=== Section Start ===

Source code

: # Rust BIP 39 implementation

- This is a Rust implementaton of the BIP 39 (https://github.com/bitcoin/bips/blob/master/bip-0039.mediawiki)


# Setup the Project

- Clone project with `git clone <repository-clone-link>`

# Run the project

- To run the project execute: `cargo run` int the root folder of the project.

=== Section End ===

→ **TASK GOAL**: Check each line of the records for "Rust" and copy the ones that contain it.

→ **TASK SOLUTION**:
: # Rust BIP 39 implementation
- This is a Rust implementaton of the BIP 39 (https://github.com/bitcoin/bips/blob/master/bip-0039.mediawiki)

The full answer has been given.